Architecture comparison
GNN: local, sparse, structure-aware
- Receptive field: k-hop neighborhood (k = number of layers)
- Computation: sparse, scales with number of edges O(|E|)
- Inductive bias: nearby nodes are more relevant than distant nodes
- Depth limit: 2-3 layers before over-smoothing degrades performance
- New nodes: handles naturally (just connect to the graph)
Transformer: global, dense, structure-agnostic
- Receptive field: all nodes in one layer (global attention)
- Computation: dense, scales quadratically O(N^2)
- Inductive bias: none; attention patterns learned from data
- Depth limit: none (can stack 12-96 layers without over-smoothing)
- New nodes: needs positional encoding to function
When GNNs win
GNNs outperform transformers when:
- Graph structure is meaningful: molecular bonds determine chemical properties. Social connections determine influence. Foreign keys define relational semantics. When structure carries signal, exploiting it is better than learning it from scratch.
- Local patterns dominate: 2-3 hop patterns capture most of the prediction signal. Fraud rings (2-hop), functional groups in molecules (3-hop), customer purchase patterns (2-hop).
- Graphs are large: millions of nodes make global attention infeasible. A social network with 100M nodes requires neighbor sampling; global attention is impossible.

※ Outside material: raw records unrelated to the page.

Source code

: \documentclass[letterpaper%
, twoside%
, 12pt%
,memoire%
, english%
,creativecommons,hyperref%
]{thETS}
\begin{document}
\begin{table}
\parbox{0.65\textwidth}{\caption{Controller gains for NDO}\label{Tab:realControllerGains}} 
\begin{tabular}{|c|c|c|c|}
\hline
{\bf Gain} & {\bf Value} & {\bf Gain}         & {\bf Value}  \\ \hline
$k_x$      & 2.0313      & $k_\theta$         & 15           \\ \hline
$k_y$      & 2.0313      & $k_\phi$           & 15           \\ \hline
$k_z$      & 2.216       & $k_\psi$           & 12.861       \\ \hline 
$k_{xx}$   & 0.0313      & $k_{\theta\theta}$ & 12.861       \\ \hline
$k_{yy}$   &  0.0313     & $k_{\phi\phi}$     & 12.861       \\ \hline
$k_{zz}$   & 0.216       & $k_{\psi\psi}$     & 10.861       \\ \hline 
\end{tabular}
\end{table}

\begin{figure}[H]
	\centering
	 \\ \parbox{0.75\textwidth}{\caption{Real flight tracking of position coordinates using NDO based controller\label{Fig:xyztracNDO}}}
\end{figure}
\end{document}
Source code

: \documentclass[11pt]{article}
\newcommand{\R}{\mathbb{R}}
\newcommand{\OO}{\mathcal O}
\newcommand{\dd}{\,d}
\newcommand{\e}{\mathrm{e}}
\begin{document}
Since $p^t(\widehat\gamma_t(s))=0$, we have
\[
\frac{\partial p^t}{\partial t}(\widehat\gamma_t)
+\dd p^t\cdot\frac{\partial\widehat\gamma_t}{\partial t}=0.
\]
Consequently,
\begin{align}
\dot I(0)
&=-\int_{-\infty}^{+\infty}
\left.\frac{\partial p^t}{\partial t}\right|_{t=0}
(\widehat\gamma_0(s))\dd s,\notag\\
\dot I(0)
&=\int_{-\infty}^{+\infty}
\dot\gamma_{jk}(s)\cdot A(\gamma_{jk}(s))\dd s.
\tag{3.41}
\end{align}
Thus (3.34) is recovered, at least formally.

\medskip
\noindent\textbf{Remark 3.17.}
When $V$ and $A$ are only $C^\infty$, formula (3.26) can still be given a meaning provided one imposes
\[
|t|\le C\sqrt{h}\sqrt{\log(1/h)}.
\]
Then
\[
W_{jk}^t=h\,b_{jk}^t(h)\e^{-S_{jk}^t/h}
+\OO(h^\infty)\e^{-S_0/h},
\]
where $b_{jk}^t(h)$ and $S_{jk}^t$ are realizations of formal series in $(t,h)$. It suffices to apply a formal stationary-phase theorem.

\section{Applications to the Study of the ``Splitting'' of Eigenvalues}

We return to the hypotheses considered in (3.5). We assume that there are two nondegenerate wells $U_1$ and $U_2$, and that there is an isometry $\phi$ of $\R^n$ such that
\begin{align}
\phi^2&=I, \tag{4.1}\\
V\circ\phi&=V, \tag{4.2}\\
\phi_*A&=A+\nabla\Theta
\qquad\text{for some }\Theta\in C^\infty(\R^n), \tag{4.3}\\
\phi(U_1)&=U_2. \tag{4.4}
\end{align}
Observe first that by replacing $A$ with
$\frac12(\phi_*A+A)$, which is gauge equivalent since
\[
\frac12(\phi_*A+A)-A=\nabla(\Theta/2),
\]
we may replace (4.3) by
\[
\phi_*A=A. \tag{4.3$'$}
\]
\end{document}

- Data is limited: GNNs need less training data because the graph structure provides a strong prior. Transformers need more data to learn the relevant attention patterns.
When transformers win
Transformers outperform GNNs when:
- Long-range dependencies matter: if nodes 5-10 hops apart need to interact, GNNs would need 5-10 layers (over-smoothing). Transformers connect them in one layer.
- Graph structure is noisy: if the given edges are incomplete or unreliable, GNNs propagate along wrong connections. Transformers can learn to ignore noisy edges.
- Graphs are small: for graphs with hundreds to low thousands of nodes, global attention is computationally feasible and captures richer interactions.
Graph transformers: the best of both
Graph transformers combine structural inductive bias with global attention:
- Structural positional encodings: Laplacian eigenvectors, random walk features, or degree encodings give each node a position-aware representation based on graph structure.
- Structure-biased attention: attention scores are modified by graph distance or edge features. Neighbors get higher base attention, but the model can still attend to distant nodes.
- Local + global layers: GPS alternates MPNN layers (local structure) with transformer layers (global attention). Each type captures different patterns.
On molecular benchmarks (ZINC, PCQM4Mv2), graph transformers outperform both pure GNNs and pure transformers. On enterprise relational data, KumoRFM's Relational Graph Transformer achieves 81.14 AUROC on RelBench, the best published result.
Practical guidance
- Large sparse graphs (100K+ nodes): start with GNNs (GraphSAGE, GAT). Transformers are too expensive.
- Small graphs (hundreds of nodes, e.g., molecules): try graph transformers (GPS, Graphormer). Best of both worlds.
- Enterprise relational data: use a relational graph transformer (KumoRFM) that combines heterogeneous type handling with transformer attention.
- Unknown structure: start with a transformer that can learn attention patterns. Add graph structure later if it helps.